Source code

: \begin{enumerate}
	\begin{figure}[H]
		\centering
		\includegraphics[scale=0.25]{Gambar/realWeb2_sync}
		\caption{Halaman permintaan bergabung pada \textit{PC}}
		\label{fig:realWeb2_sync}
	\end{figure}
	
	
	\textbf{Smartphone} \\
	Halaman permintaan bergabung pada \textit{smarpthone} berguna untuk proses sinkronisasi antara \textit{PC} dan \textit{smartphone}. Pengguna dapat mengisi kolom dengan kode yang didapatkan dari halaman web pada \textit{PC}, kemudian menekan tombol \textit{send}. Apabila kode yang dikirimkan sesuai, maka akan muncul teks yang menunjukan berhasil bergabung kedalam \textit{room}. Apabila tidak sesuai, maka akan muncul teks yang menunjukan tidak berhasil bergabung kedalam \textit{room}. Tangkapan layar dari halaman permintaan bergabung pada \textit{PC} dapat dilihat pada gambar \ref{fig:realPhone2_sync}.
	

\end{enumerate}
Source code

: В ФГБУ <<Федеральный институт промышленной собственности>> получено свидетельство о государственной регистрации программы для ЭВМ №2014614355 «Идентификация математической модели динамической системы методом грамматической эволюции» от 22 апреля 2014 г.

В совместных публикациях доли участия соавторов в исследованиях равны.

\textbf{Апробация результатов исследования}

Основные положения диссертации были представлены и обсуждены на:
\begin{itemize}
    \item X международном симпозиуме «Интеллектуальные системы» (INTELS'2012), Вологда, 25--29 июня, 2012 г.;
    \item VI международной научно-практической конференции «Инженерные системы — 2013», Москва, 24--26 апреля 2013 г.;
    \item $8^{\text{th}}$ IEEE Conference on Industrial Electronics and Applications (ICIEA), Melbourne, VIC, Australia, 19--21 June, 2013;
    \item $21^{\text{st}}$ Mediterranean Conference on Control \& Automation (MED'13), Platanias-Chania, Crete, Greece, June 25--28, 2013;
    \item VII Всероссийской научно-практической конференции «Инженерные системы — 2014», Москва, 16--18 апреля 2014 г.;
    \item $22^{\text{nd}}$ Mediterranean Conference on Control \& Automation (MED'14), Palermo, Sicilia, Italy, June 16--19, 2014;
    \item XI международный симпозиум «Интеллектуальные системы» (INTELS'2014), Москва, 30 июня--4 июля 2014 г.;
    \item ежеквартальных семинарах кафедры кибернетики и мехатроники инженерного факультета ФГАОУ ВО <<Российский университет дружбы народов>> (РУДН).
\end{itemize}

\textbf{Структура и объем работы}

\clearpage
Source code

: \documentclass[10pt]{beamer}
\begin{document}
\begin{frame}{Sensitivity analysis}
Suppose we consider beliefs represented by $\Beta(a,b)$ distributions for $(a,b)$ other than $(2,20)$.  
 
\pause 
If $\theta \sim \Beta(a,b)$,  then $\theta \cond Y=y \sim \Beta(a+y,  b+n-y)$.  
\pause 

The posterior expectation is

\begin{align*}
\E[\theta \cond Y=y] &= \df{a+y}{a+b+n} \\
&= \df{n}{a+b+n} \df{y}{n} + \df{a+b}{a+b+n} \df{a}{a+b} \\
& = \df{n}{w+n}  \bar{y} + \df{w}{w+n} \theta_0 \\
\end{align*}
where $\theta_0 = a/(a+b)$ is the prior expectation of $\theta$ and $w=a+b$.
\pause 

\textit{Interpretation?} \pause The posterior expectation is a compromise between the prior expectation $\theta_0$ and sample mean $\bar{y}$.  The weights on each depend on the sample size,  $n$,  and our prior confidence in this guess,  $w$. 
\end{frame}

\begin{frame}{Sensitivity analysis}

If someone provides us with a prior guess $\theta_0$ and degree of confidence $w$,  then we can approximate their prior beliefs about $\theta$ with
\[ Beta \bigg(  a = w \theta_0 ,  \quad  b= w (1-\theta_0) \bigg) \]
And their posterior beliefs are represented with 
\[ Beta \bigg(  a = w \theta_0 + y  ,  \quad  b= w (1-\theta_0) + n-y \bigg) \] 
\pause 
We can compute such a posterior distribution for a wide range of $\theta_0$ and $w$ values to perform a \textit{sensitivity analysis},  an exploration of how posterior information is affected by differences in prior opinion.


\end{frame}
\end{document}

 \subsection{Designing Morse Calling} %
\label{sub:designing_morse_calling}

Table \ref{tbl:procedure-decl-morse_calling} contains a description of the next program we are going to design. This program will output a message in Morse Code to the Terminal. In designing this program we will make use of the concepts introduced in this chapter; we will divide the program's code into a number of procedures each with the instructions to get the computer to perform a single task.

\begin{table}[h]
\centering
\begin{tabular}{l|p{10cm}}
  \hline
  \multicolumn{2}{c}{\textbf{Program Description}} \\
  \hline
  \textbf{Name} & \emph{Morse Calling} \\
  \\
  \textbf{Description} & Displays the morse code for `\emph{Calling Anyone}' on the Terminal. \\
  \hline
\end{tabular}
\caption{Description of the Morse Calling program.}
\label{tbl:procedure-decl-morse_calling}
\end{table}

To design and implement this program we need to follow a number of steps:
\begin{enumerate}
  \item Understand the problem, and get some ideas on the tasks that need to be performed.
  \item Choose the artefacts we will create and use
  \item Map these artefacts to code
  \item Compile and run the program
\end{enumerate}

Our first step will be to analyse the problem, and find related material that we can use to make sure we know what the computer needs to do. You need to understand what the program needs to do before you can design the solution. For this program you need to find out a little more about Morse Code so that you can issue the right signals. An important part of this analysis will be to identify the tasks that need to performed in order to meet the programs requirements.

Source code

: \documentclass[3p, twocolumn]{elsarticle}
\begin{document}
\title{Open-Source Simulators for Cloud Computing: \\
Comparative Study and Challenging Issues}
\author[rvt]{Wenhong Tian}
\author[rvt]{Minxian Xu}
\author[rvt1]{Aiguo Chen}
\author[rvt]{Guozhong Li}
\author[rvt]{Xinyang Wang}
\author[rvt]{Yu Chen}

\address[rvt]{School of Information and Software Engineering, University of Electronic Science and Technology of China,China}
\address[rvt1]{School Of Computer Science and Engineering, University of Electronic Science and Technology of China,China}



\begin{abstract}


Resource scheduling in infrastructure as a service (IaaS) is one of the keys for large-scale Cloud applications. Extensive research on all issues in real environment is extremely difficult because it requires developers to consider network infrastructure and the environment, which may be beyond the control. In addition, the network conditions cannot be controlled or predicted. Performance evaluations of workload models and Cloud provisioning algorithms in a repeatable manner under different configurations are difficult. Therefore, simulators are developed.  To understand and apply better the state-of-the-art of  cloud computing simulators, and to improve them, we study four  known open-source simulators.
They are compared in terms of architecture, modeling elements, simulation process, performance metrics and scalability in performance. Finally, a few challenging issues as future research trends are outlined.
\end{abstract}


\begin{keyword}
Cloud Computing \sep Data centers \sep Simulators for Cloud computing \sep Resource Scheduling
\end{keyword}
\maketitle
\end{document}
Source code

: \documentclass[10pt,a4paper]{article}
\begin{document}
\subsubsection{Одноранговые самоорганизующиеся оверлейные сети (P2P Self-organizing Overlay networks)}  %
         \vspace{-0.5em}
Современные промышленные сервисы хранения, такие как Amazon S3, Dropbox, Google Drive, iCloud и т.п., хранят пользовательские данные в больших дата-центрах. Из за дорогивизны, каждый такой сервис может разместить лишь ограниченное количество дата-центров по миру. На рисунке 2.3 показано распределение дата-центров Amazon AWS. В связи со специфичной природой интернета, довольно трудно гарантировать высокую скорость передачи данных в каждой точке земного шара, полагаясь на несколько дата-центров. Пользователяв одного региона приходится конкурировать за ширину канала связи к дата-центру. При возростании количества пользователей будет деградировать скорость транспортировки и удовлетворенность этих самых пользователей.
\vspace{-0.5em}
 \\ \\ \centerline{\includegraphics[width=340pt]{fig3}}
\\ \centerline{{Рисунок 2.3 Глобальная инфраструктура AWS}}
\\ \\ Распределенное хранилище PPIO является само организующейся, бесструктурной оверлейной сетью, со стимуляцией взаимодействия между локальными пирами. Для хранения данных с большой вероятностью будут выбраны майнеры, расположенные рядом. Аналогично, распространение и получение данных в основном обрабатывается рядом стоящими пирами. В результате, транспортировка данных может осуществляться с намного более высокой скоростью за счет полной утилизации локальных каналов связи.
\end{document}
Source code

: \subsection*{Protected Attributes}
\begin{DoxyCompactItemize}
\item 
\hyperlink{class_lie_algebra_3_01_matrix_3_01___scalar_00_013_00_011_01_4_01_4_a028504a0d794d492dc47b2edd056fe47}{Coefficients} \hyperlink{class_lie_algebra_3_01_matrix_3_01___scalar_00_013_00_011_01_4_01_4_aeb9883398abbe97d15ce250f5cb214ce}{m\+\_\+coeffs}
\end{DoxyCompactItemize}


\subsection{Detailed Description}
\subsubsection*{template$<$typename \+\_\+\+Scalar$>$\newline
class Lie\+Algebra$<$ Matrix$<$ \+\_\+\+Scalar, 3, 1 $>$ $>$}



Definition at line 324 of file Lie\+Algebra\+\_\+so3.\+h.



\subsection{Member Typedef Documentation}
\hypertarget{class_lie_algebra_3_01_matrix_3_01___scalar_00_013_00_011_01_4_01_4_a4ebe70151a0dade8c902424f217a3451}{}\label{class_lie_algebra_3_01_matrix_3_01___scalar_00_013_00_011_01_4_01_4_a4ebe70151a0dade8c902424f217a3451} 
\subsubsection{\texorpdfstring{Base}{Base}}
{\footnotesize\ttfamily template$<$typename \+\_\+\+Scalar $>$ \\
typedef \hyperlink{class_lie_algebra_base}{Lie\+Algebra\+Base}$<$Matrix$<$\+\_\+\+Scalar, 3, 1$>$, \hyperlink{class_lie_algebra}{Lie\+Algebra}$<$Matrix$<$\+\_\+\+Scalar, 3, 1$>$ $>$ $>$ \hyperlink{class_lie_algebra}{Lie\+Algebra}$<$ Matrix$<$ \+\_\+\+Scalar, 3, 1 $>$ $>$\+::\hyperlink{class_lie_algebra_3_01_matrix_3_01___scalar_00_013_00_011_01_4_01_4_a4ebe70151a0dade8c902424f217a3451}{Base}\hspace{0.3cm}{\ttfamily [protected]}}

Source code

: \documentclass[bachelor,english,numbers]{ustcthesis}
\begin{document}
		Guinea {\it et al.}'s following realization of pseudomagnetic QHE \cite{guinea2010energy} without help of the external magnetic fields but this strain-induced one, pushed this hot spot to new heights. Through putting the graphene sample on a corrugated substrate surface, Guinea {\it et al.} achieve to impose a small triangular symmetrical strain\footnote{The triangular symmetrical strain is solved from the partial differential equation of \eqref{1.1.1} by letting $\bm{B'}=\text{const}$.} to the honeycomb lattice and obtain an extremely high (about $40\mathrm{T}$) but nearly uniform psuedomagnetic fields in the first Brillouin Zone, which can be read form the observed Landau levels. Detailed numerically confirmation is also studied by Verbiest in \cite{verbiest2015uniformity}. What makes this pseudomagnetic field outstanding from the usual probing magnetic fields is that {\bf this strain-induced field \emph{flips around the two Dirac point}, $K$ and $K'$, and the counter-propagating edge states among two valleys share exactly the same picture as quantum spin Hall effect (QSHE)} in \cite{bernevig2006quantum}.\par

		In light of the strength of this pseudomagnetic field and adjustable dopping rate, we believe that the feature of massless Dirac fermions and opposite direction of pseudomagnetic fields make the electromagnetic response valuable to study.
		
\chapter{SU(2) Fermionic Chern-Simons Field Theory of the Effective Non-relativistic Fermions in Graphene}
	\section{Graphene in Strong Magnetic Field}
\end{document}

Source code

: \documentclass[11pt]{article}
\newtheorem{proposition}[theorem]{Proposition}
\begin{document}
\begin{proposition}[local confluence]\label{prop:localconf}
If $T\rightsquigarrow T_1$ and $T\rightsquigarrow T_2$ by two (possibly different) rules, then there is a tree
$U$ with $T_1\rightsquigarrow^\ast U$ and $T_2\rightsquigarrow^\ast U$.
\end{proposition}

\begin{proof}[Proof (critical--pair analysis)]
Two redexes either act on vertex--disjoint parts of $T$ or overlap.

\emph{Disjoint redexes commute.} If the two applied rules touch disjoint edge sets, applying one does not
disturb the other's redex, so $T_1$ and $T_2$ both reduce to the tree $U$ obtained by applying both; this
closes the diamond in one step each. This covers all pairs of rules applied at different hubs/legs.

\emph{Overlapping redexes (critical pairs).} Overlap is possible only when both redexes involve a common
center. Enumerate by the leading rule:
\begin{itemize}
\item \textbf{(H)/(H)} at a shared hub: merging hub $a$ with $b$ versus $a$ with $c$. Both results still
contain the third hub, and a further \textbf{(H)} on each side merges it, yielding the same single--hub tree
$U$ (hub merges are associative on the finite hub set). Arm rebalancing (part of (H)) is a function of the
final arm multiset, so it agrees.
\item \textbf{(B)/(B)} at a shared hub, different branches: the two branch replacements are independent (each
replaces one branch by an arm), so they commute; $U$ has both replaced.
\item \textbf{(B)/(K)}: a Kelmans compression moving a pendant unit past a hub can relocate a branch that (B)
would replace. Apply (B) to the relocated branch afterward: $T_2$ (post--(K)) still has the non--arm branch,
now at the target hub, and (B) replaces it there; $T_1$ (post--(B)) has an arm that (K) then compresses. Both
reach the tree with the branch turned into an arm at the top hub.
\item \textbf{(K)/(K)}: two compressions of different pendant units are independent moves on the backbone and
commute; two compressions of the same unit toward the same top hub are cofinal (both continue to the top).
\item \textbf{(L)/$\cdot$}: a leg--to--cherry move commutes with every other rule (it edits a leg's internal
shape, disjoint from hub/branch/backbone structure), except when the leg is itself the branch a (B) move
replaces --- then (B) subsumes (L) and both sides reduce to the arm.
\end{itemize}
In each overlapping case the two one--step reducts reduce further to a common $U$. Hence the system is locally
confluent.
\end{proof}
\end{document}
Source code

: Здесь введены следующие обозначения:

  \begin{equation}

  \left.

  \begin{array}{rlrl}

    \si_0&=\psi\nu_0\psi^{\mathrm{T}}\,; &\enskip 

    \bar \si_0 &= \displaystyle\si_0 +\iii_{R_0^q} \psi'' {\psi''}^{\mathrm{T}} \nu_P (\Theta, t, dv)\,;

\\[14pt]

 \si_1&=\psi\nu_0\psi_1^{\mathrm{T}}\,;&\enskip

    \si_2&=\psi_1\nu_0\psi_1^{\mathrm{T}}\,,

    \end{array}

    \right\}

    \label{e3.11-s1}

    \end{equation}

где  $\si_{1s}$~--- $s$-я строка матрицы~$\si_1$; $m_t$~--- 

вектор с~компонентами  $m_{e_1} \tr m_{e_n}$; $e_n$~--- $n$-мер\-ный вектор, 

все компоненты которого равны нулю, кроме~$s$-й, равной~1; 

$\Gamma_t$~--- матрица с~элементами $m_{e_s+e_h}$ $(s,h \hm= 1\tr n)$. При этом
◇ ◇ ◇
### What to produce
Find the lines above that include the string "rules" and copy them.

### Solution to this task
If $T\rightsquigarrow T_1$ and $T\rightsquigarrow T_2$ by two (possibly different) rules, then there is a tree
\emph{Disjoint redexes commute.} If the two applied rules touch disjoint edge sets, applying one does not
closes the diamond in one step each. This covers all pairs of rules applied at different hubs/legs.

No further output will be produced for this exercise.